Branch / Divergent branches


I would like to know why this code give me 4 branches and 1 divergent branch, when I analyse it with Visual Profiler…?

#include <stdio.h>

#include <stdlib.h>

__global__ void teste(float *global_mem) {

	if ( threadIdx.x < 20 ) {

		float my_reg = global_mem[threadIdx.x];

		global_mem[threadIdx.x] = my_reg + 1;


	else {

		float my_reg = global_mem[20 - threadIdx.x/20];

		global_mem[20 - threadIdx.x/20] = my_reg + 100;



int main(void) {

	float *device_g_mem;

	float *host_g_mem;

	int tam_mem = sizeof(float) * 20;

	host_g_mem = (float *) malloc(tam_mem);

	cudaMalloc((void **)&device_g_mem, tam_mem);

	for (int i=0; i<20; i++) host_g_mem[i] = i;

	cudaMemcpy(device_g_mem, host_g_mem, tam_mem, cudaMemcpyHostToDevice);

	teste<<<1, 64>>>(device_g_mem);

	return 0;


I’ll assume these are normalized results you’re talking about (4 branches, 1 divergent).

Thread divergence on 1.x devices is determined on a half-warp level (because all threads of a half-warp execute the same instructions - as to why this is the case, read up on the programming manual (to do with instruction scheduling frequency / clock frequency of processors / etc)) - as such the profiler (when it normalizes the counters) reports 1 of these for every half-warp that hits one.

On 1.x devices a warp is 32 threads, thus a half-wrap is 16 threads.

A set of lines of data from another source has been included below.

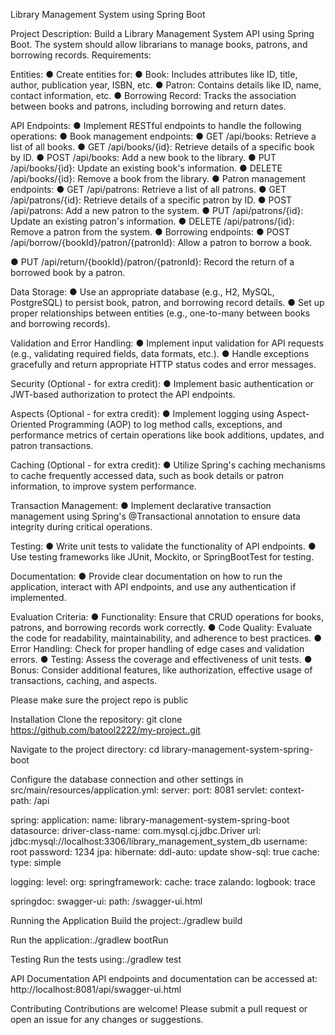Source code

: Library Management System using Spring Boot

Project Description:
Build a Library Management System API using Spring Boot. The system should allow librarians
to manage books, patrons, and borrowing records.
Requirements:

Entities:
● Create entities for:
● Book: Includes attributes like ID, title, author, publication year, ISBN, etc.
● Patron: Contains details like ID, name, contact information, etc.
● Borrowing Record: Tracks the association between books and patrons,
including borrowing and return dates.

API Endpoints:
● Implement RESTful endpoints to handle the following operations:
● Book management endpoints:
● GET /api/books: Retrieve a list of all books.
● GET /api/books/{id}: Retrieve details of a specific book by ID.
● POST /api/books: Add a new book to the library.
● PUT /api/books/{id}: Update an existing book's information.
● DELETE /api/books/{id}: Remove a book from the library.
● Patron management endpoints:
● GET /api/patrons: Retrieve a list of all patrons.
● GET /api/patrons/{id}: Retrieve details of a specific patron by ID.
● POST /api/patrons: Add a new patron to the system.
● PUT /api/patrons/{id}: Update an existing patron's information.
● DELETE /api/patrons/{id}: Remove a patron from the system.
● Borrowing endpoints:
● POST /api/borrow/{bookId}/patron/{patronId}: Allow a patron to
borrow a book.

● PUT /api/return/{bookId}/patron/{patronId}: Record the return of a borrowed book by a patron.

Data Storage:
● Use an appropriate database (e.g., H2, MySQL, PostgreSQL) to persist book, patron, and borrowing record details.
● Set up proper relationships between entities (e.g., one-to-many between books and borrowing records).

Validation and Error Handling:
● Implement input validation for API requests (e.g., validating required fields, data formats, etc.).
● Handle exceptions gracefully and return appropriate HTTP status codes and error messages.

Security (Optional - for extra credit):
● Implement basic authentication or JWT-based authorization to protect the API endpoints.

Aspects (Optional - for extra credit):
● Implement logging using Aspect-Oriented Programming (AOP) to log method calls, exceptions, and performance metrics of certain operations like book additions, updates, and patron transactions.

Caching (Optional - for extra credit):
● Utilize Spring's caching mechanisms to cache frequently accessed data, such as book details or patron information, to improve system performance.

Transaction Management:
● Implement declarative transaction management using Spring's @Transactional annotation to ensure data integrity during critical operations.

Testing:
● Write unit tests to validate the functionality of API endpoints.
● Use testing frameworks like JUnit, Mockito, or SpringBootTest for testing.

Documentation:
● Provide clear documentation on how to run the application, interact with API endpoints, and use any authentication if implemented.

Evaluation Criteria:
● Functionality: Ensure that CRUD operations for books, patrons, and borrowing records
work correctly.
● Code Quality: Evaluate the code for readability, maintainability, and adherence to best practices.
● Error Handling: Check for proper handling of edge cases and validation errors.
● Testing: Assess the coverage and effectiveness of unit tests.
● Bonus: Consider additional features, like authorization, effective usage of transactions,
caching, and aspects.

Please make sure the project repo is public

Installation
Clone the repository:
git clone https://github.com/batool2222/my-project..git

Navigate to the project directory:
cd library-management-system-spring-boot


Configure the database connection and other settings in src/main/resources/application.yml:
server:
  port: 8081
  servlet:
    context-path: /api

spring:
  application:
    name: library-management-system-spring-boot
  datasource:
    driver-class-name: com.mysql.cj.jdbc.Driver
    url: jdbc:mysql://localhost:3306/library_management_system_db
    username: root
    password: 1234
  jpa:
    hibernate:
      ddl-auto: update
    show-sql: true
  cache:
    type: simple

logging:
  level:
    org:
      springframework:
        cache: trace
      zalando:
        logbook: trace

springdoc:
  swagger-ui:
    path: /swagger-ui.html

    
Running the Application
Build the project:./gradlew build

Run the application:./gradlew bootRun

Testing
Run the tests using:./gradlew test

API Documentation
API endpoints and documentation can be accessed at:
http://localhost:8081/api/swagger-ui.html

Contributing
Contributions are welcome! Please submit a pull request or open an issue for any changes or suggestions.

You’re executing 64 threads in this kernel, so 2 warps (4 half-warps).

Your branch is your if/else statement (if(threadIdx.x < 20) { … } else { … }), this is considered a branch no matter what (even if all threads take the same path, divergent branches are where threads take different paths) - and according to your code all threads will end up evaluating this branch… this is where your ‘4 branches’ in the profiler comes from.

The 1 divergent branch is from half-warp 2 (threads 16-32), where threads 16-19 will enter the ‘if(…)’ statement while threads 20-31 will enter your ‘else’ statement.

As I said before, this is a divergent branch because threads of a half-warp have to execute the same code, thus for a half-warp to execute any branch - the instructions have to be serialized - s.t. each set of threads in the divergent branch takes turns executing their part of the branch - and then resume together outside the branch once each set of threads has had it’s turn… (if that makes sense).

Thanks for your didatic post, Smokey!

… by the way, do you know some text about cuda visual profiler if possible with some examples?

Your best bet to understand the visual profiler is to read the Help -> “CUDA Visual Profiler Help” (F1) in the visual profiler

(cudaprof/doc/cudaprof.html under your CUDA Toolkit directory).

And reading the CUDA Programming Guide / these forums (many people have asked similar questions, nVidia and other people in the know have responded with some useful bits of info that aren’t documented anywhere else).